Nature of Operations and Ability to Continue as a Going Concern

   
 

The Company is in the development stage and is devoting its efforts to exploring new investment opportunities, including real estate development projects.

   
 

These financial statements have been prepared in accordance with generally accepted accounting principles applicable to a going concern, which assumes that the Company will be able to meet its obligations and continue its operations for its next fiscal year. Realization values may be substantially different from carrying values as shown and these financial statements do not give effect to adjustments that would be necessary to the carrying values and classification of assets and liabilities should the Company be unable to continue as a going concern. At June 30, 2012, the Company had not yet achieved profitable operations, has an accumulated deficit of $10,114,333 since its inception, has a working capital deficiency of $1,529,140 and expects to incur further losses in the development of its business, all of which casts substantial doubt about the Company’s ability to continue as a going concern. Management anticipates that it requires approximately $81,000 over the twelve months ended June 30, 2013 to continue operations as well as the Company estimates it will accrue interest expenses of $66,000 over the next 12 months on loans due to related parties.
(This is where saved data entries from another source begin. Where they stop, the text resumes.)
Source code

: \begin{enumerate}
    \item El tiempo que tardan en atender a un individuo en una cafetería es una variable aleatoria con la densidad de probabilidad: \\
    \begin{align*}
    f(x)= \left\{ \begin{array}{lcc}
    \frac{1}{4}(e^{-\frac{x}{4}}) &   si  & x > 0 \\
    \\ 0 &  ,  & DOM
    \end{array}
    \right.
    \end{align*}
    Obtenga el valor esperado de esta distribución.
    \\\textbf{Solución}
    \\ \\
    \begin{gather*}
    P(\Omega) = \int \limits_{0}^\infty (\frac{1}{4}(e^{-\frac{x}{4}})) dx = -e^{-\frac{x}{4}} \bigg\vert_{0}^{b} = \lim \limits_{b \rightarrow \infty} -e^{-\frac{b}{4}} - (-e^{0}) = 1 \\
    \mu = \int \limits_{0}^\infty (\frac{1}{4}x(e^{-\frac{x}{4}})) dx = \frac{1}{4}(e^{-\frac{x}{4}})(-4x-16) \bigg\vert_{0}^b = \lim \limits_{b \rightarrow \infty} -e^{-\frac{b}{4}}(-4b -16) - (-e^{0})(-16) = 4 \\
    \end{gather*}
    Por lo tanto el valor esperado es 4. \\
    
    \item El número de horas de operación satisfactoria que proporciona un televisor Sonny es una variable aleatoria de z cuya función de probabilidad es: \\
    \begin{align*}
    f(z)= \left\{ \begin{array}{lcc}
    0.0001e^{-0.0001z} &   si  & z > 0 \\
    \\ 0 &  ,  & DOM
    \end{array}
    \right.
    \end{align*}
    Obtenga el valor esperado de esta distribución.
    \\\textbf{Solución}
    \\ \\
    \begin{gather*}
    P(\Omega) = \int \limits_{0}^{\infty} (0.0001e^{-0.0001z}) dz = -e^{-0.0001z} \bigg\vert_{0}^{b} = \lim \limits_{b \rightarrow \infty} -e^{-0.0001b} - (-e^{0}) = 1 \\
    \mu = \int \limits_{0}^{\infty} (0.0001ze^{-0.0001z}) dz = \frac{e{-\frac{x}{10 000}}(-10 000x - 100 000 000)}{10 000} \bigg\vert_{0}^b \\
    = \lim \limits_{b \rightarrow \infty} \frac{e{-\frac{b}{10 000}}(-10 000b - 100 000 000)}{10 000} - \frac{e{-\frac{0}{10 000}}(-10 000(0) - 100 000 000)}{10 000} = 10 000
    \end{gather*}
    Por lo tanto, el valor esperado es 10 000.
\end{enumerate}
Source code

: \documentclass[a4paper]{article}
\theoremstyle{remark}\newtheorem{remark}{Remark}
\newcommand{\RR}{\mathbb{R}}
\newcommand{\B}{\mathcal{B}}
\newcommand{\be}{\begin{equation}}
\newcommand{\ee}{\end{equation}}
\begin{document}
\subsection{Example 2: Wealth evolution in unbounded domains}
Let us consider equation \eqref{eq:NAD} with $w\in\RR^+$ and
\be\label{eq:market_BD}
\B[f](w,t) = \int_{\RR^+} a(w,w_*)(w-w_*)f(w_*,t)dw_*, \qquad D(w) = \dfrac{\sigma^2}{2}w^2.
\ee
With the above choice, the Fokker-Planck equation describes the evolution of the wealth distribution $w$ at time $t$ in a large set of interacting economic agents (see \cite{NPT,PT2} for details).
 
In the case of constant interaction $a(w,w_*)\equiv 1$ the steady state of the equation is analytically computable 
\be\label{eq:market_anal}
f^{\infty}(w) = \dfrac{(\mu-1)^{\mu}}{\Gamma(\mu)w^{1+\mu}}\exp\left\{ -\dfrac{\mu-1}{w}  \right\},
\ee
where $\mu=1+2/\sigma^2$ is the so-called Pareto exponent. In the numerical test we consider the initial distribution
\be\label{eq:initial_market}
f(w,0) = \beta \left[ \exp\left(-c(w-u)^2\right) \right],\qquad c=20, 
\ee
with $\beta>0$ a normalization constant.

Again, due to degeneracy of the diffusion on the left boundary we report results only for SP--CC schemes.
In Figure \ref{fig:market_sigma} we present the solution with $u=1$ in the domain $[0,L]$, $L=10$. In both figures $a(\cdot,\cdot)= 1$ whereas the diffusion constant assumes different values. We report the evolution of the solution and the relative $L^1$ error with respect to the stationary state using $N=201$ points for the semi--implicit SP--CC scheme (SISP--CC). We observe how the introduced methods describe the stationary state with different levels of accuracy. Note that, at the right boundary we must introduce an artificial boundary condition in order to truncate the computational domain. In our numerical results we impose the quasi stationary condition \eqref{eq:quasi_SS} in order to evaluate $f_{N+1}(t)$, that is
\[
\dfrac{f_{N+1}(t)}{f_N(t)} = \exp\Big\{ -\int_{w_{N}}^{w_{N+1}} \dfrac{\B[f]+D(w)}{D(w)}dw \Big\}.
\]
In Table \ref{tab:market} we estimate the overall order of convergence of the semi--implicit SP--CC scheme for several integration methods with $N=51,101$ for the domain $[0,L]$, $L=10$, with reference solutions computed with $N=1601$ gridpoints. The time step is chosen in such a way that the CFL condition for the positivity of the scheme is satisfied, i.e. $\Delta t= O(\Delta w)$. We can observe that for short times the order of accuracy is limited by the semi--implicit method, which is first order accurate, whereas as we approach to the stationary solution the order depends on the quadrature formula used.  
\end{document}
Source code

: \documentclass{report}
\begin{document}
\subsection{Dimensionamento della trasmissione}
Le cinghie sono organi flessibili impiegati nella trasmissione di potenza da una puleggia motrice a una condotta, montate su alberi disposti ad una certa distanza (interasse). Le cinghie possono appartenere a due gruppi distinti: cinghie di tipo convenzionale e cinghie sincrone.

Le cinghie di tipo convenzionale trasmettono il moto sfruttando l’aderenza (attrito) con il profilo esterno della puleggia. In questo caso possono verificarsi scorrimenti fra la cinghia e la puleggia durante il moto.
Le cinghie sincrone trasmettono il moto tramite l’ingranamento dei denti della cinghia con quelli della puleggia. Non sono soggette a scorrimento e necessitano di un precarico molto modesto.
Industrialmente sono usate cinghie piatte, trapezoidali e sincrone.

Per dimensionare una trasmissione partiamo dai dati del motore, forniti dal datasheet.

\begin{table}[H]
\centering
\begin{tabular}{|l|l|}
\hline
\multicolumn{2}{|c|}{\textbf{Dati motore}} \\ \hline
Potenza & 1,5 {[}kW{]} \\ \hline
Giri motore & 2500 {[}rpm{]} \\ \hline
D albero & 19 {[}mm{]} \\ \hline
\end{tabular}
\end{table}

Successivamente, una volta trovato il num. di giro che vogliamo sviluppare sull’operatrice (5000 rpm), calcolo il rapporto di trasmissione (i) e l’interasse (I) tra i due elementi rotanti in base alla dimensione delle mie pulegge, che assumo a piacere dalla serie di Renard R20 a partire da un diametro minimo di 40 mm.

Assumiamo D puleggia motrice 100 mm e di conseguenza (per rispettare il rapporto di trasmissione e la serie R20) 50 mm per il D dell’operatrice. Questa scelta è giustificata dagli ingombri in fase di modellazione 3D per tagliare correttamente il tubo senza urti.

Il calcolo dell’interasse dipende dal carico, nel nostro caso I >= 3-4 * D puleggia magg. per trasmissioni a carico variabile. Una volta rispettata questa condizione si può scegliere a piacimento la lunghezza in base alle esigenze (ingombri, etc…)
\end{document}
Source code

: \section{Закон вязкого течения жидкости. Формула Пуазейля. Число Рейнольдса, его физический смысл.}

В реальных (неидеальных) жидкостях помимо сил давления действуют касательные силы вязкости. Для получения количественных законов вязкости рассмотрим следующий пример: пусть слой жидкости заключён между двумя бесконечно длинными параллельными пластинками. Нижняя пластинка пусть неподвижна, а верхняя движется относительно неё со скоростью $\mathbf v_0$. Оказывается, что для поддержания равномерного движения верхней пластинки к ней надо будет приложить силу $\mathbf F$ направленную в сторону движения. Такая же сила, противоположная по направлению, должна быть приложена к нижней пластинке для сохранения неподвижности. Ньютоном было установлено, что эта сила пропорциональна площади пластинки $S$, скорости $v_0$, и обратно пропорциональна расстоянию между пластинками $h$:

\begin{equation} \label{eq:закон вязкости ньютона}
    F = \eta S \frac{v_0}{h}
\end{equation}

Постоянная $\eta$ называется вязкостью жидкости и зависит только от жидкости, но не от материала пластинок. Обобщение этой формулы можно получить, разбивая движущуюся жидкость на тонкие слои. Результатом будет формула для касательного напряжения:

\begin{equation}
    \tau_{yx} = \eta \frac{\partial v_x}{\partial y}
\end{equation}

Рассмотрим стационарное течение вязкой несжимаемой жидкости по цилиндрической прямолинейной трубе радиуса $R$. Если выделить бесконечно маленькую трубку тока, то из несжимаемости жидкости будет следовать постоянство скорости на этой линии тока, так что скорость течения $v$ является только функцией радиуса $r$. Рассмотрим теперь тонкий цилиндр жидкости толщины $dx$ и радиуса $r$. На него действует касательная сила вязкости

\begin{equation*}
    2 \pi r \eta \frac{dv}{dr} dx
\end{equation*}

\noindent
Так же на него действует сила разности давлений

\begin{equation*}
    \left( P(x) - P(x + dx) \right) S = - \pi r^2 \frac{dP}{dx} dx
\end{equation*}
In addition to funding the Company’s general, administrative and corporate expenses the Company is obligated to address its current obligations totalling $1,529,825. To the extent that cash needs are not achieved from operating cash flow and existing cash on hand, the Company will be required to raise necessary cash through shareholder loans, equity issuances and/or other debt financing. Amounts raised will be used to continue the development of the Company's investment activities, and for other working capital purposes.

   
 

The Company’s ability to continue as a going concern is dependent upon its ability to generate future profitable operations and/or to obtain the necessary financing to meet its obligations and repay its liabilities arising from normal business operations when they come due. Management has no formal plan in place to address this concern but considers that the Company will be able to obtain additional funds by equity financing and/or related party advances; however there is no assurance of additional funding being available. The Company has historically satisfied its capital needs primarily by issuing equity securities. Management plans to continue to provide for its capital needs during the twelve months ended June 30, 2013, by issuing equity securities and/or related party advances.

   
 

The accompanying unaudited interim financial statements have been prepared by the Company pursuant to the rules and regulations of the United States Securities and Exchange Commission. Certain information and disclosures normally included in annual financial statements prepared in accordance with accounting principles generally accepted in the United States of America have been condensed or omitted pursuant to such rules and regulations. In the opinion of management, all adjustments and disclosures necessary for a fair presentation of these financial statements have been included. Such adjustments consist of normal recurring adjustments. These interim financial statements should be read in conjunction with the annual audited financial statements of the Company for the fiscal year ended December 31, 2011, included in the Company’s 10-K Annual Report as filed with the United States Securities and Exchange Commission.

   
 

The results of operations for the periods ended June 30, 2012 are not indicative of the results that may be expected for the full year.